Teva responded by stating that the merger clause in the SPA was not sufficiently specific to exclude the use of parol evidence to show fraud in the inducement. Teva also contended that, even if the merger clause was sufficiently specific, it would still be unenforceable because the fraud was peculiarly within the Espinosas’ knowledge. TIAA Glob. Investments, LLC v. One Astoria Sq. LLC, 127 A.D.3d 75, 87 (1st Dept. 2015).

The Court’s Ruling

The Court agreed with the Espinosas, finding that the merger clause was specific and directed to the claims asserted by Teva in its complaint:

Here, plaintiff has in the plainest language announced and stipulated that it is not relying on any representations as to the very matter as to which it now claims it was defrauded. Such a specific disclaimer destroys the allegations in plaintiffs’ complaint that the agreement was executed in reliance upon these contrary oral representations.… This merger clause specifies that the purchaser expressly acknowledges and agrees … that it is not relying on any statement, representation or warranty … in any materials made available … during the course of its Due Diligence Investigation, which are the representations and materials providing the basis for the remainder of the fraud claim.

Citation and internal quotation marks omitted; alteration added.

The Court went on to note that since the merger clause was negotiated by sophisticated parties, if Teva wanted to carve-out statements and representations made during due diligence from the merger clause, it could have done so. But, it did not. As such, Teva could not claim the merger clause was unenforceable.

Teva is a sophisticated entity and performed extensive due diligence … before entering into a major transaction, including a site visit and employee interviews. If it had wanted to include a carve-out that it could rely on the materials presented to it, or information included in due diligence, or a representation that the material it viewed during due diligence was correct, it could have done so. It did not.

The Court also rejected Teva’s argument that the exception to the anti-reliance provision of the merger clause saved its fraud claim, noting that Teva failed to “allege[] how the alleged misrepresentations remained particularly in the knowledge of the defendants despite Teva’s access to Rimsa’s personnel, facility, and products.”

Accordingly, the Court enforced the merger clause and dismissed Teva’s fraud claim.

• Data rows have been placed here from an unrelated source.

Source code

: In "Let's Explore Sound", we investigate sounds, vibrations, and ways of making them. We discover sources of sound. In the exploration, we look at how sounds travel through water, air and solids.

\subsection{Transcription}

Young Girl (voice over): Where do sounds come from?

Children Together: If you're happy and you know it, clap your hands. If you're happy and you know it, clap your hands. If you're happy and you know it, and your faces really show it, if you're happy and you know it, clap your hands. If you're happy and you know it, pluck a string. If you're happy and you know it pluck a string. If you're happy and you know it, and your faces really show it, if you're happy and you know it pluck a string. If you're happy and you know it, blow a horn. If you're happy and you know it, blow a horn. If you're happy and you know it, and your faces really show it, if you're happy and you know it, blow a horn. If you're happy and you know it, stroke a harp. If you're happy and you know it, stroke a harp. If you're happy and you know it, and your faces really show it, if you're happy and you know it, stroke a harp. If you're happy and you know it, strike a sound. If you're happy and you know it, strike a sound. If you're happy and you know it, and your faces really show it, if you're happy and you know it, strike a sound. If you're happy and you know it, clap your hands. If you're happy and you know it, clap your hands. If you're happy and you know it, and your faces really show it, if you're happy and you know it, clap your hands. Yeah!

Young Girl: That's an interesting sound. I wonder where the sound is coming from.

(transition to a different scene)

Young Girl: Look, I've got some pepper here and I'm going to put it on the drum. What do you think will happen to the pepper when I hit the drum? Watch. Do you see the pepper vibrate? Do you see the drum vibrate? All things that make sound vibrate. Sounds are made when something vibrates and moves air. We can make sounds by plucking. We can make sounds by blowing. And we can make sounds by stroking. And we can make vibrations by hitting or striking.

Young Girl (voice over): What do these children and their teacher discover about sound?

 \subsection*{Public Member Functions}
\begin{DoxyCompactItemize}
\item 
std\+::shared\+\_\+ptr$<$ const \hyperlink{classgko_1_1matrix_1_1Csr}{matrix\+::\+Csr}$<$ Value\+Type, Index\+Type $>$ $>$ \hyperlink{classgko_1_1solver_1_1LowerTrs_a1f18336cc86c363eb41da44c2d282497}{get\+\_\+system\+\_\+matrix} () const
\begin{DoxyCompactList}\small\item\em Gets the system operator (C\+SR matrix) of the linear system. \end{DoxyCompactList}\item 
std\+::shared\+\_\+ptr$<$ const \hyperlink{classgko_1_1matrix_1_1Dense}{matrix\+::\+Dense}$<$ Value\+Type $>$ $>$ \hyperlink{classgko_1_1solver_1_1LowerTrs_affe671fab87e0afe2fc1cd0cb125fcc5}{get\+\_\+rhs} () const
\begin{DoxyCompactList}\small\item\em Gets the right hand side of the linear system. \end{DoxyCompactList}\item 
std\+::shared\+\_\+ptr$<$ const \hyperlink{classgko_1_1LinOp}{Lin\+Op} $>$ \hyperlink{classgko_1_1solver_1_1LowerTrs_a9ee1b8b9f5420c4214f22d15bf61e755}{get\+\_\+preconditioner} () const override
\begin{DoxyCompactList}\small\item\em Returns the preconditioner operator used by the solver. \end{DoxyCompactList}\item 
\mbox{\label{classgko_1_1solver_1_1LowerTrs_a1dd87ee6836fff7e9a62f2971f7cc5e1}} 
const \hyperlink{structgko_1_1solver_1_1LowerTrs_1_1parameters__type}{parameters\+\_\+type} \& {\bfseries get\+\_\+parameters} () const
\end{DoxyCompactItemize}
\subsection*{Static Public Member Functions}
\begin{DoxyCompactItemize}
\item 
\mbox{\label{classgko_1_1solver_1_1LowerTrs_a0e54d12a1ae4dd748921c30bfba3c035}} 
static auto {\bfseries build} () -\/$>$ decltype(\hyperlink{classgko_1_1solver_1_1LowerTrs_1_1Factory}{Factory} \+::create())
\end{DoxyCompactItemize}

Parties to a transaction should carefully negotiate and consider the content of their merger clauses, and not rely on boilerplate language. In that regard, they should specify the representations and matters being merged or integrated into the agreement. If the parties intend complete integration, then they should ensure that the merger clause clearly articulates their intention. And, if they include anti-reliance language in the merger clause, such language should be specific and identify the representations and matters to be included or excluded.

In Rimsa, many of these takeaways were at play. The merger clause was negotiated by sophisticated parties; it was not mere boilerplate. Because it was negotiated, it was specific in content and scope, thereby demonstrating the parties’ intent as to representations and matters covered by the clause. And, because Teva was sophisticated and had, by its own admission, conducted an extensive and thorough due diligence, it could not escape the anti-reliance provision in the merger clause directed to its due diligence. Rimsa therefore exemplifies the effect of a negotiated and specific merger clause on a dispute between parties to a contract.